On the 16h50 from Maynooth to Drumcondra yesterday, I met with a man who works in the department where I am hoping to enrol for my PhD next year. He put down his copy of The Third Policeman and we got chatting. We talked generally about the writing process in a PhD and although he works in the field of physical geography (you know: rivers and erosion and stuff, real geography) he made a crucial distinction in the writing process.

As I have already written a little bit about the way most of work as a researcher is done here, I won’t bore you with huge detail. The reports I write are mostly descriptive, rely heavily on data derived from questionnaires and follow a standard structure, i.e. introduction, data outlined, analysis, conclusion / recommendations. Nothing hugely exciting but that is what most want to see in a report based on a review of data collected through research.

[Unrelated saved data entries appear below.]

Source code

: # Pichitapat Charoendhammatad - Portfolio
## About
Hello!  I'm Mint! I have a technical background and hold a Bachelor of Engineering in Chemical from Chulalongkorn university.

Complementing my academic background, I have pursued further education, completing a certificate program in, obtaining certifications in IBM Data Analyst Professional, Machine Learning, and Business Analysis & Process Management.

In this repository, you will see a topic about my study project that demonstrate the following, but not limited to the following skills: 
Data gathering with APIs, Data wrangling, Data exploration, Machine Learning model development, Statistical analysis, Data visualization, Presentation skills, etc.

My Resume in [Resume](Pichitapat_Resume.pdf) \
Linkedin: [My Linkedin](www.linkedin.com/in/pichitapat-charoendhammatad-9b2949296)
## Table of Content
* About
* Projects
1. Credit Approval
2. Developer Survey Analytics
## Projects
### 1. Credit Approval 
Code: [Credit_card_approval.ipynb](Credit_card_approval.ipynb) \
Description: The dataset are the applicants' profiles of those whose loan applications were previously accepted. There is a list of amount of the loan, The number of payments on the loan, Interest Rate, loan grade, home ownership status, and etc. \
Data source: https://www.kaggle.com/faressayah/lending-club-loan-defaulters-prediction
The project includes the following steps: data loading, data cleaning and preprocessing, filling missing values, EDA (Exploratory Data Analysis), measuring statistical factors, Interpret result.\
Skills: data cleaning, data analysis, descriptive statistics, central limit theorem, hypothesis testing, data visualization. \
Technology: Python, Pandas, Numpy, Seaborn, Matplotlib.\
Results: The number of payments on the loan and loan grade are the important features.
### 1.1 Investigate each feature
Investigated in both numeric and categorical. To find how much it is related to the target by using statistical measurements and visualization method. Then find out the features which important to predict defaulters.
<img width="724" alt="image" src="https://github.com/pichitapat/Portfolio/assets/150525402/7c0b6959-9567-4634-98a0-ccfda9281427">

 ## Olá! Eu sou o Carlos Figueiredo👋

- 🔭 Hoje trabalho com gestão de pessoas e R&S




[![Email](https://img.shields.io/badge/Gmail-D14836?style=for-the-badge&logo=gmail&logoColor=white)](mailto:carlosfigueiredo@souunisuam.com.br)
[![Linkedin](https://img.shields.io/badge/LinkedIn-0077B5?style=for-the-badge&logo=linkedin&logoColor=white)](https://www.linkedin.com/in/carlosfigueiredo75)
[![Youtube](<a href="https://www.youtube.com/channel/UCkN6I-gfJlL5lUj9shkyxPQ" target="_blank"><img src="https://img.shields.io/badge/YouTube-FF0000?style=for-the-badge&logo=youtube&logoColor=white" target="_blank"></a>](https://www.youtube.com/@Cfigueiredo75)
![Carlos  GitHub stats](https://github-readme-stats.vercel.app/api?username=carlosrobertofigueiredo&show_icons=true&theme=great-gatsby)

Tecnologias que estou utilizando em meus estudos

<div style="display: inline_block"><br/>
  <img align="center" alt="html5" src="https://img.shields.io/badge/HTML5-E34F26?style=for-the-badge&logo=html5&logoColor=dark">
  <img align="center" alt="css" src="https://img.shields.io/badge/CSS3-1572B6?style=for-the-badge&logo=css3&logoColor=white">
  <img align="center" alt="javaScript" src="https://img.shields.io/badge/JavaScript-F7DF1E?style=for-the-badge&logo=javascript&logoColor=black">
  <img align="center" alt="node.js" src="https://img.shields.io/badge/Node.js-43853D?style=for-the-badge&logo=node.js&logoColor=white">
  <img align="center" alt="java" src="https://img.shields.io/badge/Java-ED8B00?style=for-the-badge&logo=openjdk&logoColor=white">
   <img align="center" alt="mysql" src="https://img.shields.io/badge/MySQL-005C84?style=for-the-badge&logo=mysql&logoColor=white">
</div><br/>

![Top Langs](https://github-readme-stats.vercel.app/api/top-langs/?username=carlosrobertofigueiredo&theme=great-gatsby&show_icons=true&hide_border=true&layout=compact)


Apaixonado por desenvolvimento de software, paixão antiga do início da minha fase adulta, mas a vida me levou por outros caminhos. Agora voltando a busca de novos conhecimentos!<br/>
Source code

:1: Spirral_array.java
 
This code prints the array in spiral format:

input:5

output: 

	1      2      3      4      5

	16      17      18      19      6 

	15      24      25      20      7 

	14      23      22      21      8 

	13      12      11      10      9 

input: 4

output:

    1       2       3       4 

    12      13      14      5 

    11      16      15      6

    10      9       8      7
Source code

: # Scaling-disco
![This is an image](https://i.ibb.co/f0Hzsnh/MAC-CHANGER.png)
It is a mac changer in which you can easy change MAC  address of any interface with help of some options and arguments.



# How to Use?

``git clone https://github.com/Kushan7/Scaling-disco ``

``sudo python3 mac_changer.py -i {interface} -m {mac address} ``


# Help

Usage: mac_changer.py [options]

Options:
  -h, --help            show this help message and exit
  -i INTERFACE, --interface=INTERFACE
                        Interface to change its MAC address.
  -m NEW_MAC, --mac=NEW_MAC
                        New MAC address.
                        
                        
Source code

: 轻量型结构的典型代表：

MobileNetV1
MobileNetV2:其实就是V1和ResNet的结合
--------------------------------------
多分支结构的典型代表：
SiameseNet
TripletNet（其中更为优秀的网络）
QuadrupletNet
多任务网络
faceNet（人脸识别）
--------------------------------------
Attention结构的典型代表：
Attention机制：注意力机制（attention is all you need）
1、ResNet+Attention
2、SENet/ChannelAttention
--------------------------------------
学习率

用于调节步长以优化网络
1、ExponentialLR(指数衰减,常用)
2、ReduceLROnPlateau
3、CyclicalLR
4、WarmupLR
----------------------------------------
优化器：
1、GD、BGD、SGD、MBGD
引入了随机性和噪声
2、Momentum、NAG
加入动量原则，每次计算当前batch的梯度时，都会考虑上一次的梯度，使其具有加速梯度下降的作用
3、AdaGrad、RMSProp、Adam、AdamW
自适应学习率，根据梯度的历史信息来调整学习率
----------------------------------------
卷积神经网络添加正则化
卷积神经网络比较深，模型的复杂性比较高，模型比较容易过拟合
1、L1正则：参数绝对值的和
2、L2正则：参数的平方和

In putting together a report on data gathered, I know not to stray into elaborations using literature gleaned from extensive reading. I write some context for what follows, I make some reference to related literature and on to the next section. However, and although not completely unknown to me, a PhD writing process requires more than that, said my fellow traveller. He characterised my current writing as a journalistic style and not pejoratively either. A PhD, we discussed, requires a style of writing based on related literature and knowing that it is OK to put down that tenth book on the subject and get on with it. You may have to defend your wilful neglect of a particular analysis formally in the thesis defence but a good candidate will be able to do this. The role of a good supervisor then is to know when to say to put down that tenth book and start writing.

Possibly the best 25 minute conversation I have had on a train. Thanks Steve.